** ENTRIES SHOWN follows **

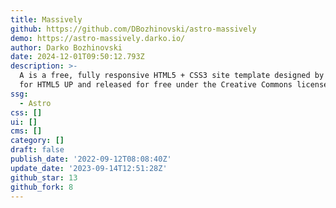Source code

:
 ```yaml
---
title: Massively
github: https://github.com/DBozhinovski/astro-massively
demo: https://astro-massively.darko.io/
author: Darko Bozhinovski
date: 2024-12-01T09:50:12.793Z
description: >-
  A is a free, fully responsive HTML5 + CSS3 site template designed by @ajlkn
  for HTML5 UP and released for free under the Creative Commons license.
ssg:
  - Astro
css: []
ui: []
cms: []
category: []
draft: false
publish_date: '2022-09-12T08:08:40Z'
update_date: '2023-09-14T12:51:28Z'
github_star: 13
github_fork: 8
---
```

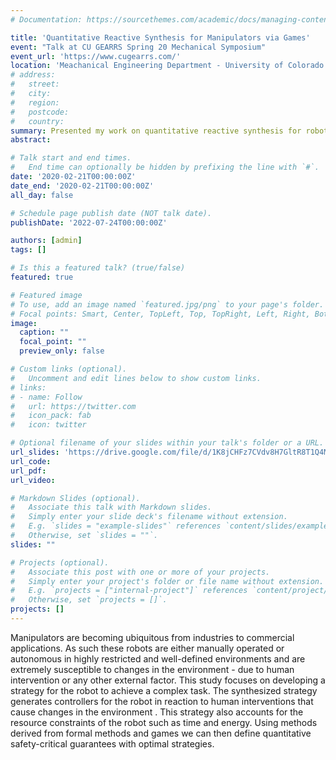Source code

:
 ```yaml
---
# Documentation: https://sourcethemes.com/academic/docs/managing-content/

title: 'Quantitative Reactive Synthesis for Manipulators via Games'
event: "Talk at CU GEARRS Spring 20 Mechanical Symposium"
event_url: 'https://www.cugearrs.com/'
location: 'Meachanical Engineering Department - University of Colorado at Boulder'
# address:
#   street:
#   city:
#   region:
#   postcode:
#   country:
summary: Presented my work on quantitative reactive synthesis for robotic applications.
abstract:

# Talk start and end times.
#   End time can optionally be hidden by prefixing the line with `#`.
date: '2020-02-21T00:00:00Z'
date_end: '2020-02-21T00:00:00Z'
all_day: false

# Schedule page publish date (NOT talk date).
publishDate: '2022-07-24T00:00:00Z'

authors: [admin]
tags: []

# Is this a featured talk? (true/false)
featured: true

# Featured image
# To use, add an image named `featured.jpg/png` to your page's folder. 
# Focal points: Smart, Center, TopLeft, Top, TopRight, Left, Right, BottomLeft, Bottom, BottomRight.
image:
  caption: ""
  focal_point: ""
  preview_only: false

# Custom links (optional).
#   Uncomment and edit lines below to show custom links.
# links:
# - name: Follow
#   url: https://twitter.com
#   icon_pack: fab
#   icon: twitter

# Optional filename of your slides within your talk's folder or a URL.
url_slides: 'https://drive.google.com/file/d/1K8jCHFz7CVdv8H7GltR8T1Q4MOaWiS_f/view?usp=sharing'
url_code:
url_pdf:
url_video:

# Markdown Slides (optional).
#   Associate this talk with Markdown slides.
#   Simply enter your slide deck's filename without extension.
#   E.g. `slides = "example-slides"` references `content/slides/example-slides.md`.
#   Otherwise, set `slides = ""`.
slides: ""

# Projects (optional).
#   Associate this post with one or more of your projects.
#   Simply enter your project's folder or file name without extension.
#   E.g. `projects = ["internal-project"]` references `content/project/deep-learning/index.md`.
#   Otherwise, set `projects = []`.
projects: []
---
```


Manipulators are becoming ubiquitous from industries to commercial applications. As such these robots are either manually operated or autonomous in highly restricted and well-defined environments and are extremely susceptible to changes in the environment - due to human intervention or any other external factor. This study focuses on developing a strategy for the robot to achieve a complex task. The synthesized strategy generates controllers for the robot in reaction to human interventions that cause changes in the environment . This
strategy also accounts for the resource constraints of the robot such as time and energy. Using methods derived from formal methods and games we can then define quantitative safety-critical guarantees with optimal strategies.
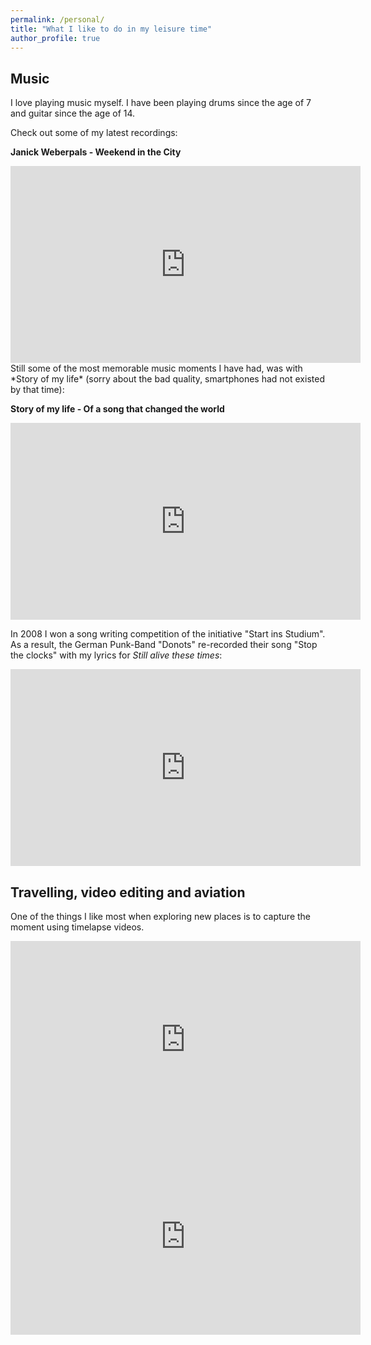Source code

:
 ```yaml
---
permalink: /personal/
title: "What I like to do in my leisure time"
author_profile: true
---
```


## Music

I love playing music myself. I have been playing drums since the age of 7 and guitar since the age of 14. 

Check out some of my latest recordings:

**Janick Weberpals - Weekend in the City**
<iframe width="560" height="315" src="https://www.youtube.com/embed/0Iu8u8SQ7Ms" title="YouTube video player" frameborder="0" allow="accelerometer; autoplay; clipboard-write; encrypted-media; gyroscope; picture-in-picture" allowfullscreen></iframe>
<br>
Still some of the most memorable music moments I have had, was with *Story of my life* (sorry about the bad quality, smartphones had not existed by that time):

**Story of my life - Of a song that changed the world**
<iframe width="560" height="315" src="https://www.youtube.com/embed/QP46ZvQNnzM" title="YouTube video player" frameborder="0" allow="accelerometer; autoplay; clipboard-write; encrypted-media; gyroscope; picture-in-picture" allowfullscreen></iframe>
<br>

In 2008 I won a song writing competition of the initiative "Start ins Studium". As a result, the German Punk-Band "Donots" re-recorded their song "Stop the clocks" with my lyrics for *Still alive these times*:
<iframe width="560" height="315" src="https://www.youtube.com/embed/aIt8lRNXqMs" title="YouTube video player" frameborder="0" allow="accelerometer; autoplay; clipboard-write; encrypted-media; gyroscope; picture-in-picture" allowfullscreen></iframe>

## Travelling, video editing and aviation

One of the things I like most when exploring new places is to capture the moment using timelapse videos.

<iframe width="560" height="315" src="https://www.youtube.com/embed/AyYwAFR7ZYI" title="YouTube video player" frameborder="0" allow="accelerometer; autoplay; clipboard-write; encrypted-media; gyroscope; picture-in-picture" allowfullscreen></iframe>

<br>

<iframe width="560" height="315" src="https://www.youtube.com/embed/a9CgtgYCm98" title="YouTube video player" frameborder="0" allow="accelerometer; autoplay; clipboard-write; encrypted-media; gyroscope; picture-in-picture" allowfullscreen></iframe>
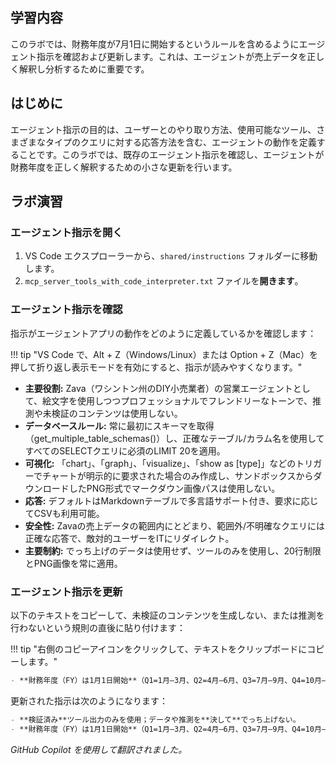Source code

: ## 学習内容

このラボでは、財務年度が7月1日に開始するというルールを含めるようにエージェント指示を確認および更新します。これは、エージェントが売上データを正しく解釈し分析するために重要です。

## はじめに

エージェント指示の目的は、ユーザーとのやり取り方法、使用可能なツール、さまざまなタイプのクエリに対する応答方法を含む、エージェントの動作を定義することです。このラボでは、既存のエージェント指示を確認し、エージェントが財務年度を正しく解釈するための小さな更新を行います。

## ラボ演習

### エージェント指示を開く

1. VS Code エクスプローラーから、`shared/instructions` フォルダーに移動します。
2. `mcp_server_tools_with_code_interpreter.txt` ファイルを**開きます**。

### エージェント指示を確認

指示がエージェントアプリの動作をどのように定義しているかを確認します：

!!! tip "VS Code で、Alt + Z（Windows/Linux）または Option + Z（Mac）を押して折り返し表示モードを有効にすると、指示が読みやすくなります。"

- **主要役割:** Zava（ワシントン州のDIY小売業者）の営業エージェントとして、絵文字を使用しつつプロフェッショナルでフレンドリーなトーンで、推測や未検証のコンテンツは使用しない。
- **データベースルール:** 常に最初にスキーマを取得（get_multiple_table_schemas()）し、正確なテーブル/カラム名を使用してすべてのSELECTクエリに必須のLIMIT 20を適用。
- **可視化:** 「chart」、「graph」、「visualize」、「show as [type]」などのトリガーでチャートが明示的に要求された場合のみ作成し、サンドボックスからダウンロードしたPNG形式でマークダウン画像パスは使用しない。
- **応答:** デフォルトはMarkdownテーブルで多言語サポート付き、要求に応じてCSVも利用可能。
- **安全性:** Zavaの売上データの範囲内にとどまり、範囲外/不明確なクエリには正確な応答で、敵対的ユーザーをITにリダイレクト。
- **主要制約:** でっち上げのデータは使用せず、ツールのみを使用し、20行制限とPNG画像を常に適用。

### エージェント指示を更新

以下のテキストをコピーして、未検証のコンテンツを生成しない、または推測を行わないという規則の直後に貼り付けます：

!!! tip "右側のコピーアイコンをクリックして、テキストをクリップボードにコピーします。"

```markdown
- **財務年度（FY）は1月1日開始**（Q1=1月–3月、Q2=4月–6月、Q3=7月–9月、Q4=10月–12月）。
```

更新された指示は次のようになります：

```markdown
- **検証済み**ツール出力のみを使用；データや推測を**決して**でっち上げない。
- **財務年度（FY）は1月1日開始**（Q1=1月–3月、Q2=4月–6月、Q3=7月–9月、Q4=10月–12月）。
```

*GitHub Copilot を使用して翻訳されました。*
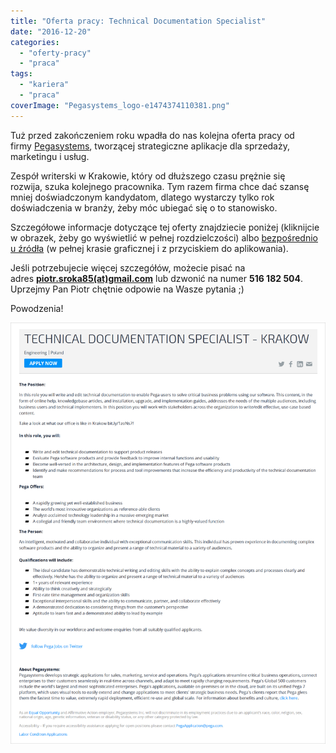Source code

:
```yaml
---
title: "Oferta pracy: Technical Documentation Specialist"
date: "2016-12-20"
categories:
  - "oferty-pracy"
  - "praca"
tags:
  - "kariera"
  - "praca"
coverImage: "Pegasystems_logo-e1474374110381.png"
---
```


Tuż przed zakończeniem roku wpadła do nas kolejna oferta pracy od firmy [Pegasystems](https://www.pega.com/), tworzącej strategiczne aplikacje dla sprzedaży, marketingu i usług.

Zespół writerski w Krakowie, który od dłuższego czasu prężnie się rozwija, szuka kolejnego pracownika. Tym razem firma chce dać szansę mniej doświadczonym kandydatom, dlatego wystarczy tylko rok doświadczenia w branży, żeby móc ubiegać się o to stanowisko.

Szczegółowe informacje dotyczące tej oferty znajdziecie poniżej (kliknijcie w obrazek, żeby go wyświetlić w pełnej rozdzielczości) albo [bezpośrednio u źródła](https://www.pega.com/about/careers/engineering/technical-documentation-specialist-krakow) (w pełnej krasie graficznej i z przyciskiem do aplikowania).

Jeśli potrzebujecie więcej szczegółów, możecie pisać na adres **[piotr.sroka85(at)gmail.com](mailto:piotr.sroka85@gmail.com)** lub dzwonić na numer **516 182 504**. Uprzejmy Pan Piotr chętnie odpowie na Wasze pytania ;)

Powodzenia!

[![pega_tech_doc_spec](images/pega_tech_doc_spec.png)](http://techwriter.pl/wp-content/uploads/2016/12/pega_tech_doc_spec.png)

** End of ENTRIES SHOWN **

WHAT THIS TASK INVOLVES => Show every line of the data that includes the string "embed".

SOLUTION TO THIS TASK =>
<iframe width="560" height="315" src="https://www.youtube.com/embed/0Iu8u8SQ7Ms" title="YouTube video player" frameborder="0" allow="accelerometer; autoplay; clipboard-write; encrypted-media; gyroscope; picture-in-picture" allowfullscreen></iframe>
<iframe width="560" height="315" src="https://www.youtube.com/embed/QP46ZvQNnzM" title="YouTube video player" frameborder="0" allow="accelerometer; autoplay; clipboard-write; encrypted-media; gyroscope; picture-in-picture" allowfullscreen></iframe>
<iframe width="560" height="315" src="https://www.youtube.com/embed/aIt8lRNXqMs" title="YouTube video player" frameborder="0" allow="accelerometer; autoplay; clipboard-write; encrypted-media; gyroscope; picture-in-picture" allowfullscreen></iframe>
<iframe width="560" height="315" src="https://www.youtube.com/embed/AyYwAFR7ZYI" title="YouTube video player" frameborder="0" allow="accelerometer; autoplay; clipboard-write; encrypted-media; gyroscope; picture-in-picture" allowfullscreen></iframe>
<iframe width="560" height="315" src="https://www.youtube.com/embed/a9CgtgYCm98" title="YouTube video player" frameborder="0" allow="accelerometer; autoplay; clipboard-write; encrypted-media; gyroscope; picture-in-picture" allowfullscreen></iframe>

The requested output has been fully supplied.